Horse Wagering in Pop Culture
Horse wagering in popular culture is a product of the many books, movies and television cartoons that have featured some aspect of horse racing and betting. From Looney Tunes to Seinfeld and from the music of The Band to blockbuster films like 2003’s Seabiscuit, horse wagering has firmly entrenched itself into American pop culture.
Speaking of Seabiscuit, a memorable Looney Tunes reel had Porky Pig riding a horse named “Teabiscuit”. A typical pop culture theme referencing horse wagering might have a character who is down on his luck risking the last of their savings at the race track, putting it all down on one horse. Win or lose, it seems to be an eternal icon of human character – risking it all on a long shot.
Many terms and phrases originating at the race track have entered popular usage, besides the aforementioned “long shot”. Some of these include “shoo-in”, “odds-on favorite”, “dark horse” and “Daily Double”, as used in the long running Jeopardy TV show.
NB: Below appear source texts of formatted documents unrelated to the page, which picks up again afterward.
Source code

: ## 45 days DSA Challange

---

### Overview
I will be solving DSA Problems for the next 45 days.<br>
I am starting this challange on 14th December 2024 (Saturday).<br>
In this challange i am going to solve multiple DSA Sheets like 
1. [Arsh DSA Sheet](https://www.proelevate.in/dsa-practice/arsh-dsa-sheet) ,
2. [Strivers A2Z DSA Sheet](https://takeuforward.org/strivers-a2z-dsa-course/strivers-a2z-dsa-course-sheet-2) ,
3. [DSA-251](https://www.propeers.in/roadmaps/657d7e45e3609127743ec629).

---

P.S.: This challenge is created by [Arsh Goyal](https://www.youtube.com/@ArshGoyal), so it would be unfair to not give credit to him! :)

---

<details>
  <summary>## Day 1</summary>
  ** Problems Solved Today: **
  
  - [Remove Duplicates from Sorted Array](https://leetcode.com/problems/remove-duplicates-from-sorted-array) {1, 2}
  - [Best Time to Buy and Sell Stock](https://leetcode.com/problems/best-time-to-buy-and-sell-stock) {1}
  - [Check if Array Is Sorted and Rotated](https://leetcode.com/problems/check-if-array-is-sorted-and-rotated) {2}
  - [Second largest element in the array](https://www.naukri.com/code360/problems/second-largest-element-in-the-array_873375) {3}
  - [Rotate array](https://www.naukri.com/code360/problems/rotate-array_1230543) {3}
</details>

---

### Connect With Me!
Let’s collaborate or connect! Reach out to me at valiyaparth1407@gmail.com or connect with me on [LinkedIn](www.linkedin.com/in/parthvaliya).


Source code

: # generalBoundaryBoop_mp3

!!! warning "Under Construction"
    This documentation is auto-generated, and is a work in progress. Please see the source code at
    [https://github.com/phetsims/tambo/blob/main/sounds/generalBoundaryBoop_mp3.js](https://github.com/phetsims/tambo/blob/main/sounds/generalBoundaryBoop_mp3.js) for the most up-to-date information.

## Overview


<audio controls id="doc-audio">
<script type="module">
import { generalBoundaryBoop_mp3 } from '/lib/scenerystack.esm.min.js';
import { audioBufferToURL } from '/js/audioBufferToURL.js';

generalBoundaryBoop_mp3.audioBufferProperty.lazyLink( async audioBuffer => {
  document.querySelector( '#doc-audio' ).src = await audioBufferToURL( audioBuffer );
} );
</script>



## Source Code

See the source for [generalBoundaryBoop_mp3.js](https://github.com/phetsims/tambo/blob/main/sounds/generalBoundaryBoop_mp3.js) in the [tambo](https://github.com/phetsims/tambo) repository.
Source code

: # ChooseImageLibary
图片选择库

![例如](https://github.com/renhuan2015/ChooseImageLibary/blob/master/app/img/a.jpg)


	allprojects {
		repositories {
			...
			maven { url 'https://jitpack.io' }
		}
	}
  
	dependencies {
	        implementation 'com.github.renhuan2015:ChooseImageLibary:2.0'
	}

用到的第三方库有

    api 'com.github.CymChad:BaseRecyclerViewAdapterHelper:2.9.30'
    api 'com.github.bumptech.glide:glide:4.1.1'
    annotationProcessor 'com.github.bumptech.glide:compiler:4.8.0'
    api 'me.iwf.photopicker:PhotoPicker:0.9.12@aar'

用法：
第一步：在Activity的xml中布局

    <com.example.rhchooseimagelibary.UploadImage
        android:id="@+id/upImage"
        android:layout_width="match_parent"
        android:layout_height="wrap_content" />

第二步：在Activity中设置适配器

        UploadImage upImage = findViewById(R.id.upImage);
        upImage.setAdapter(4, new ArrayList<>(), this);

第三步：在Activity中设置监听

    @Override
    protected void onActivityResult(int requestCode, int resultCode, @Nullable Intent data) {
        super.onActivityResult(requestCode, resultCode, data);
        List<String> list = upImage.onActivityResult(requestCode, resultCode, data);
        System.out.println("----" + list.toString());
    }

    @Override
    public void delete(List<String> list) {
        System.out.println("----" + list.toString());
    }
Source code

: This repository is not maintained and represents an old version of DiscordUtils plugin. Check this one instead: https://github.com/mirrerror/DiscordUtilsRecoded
Popular musicians, The Band, had a 1970 radio hit with “Up On Cripple Creek”, which tells the story of a wandering scoundrel who visits an old girlfriend and proceeds to take her to the local race track, where “Good luck had just stung me, To the race track I did go. She bet on one horse to win, and I bet on another to show. Odds were in my favor, I had him five to one. When that nag to win came around the track, sure enough he had won.”
“Seabiscuit”, as previously mentioned, was one of the top films of 2003 and was nominated for 7 Academy Awards. The film, starring Tobey Maguire and Jeff Bridges, recounts the story of the eponymous horse who, pardon the phase, against all odds, achieved both remarkable success on the track and unheard of acclaim from an American public desperately in search of a champion who could lighten the darkest depths of the Great Depression.
Seabiscuit was named Horse of the Year in 1938 won the prestigious Santa Anita Handicap (and its $121,000 prize) in early 1940 before retiring to stud. It’s estimated that Seabiscuit’s 1938 race at Pimlico against a field that included Triple Crown winner War Admiral was watched by 40,000 at the track and heard by up to 40 million on the radio. More than anything else, Seabiscuit’s exploits brought horse racing and horse wagering firmly into American pop culture, where it has remained to this day.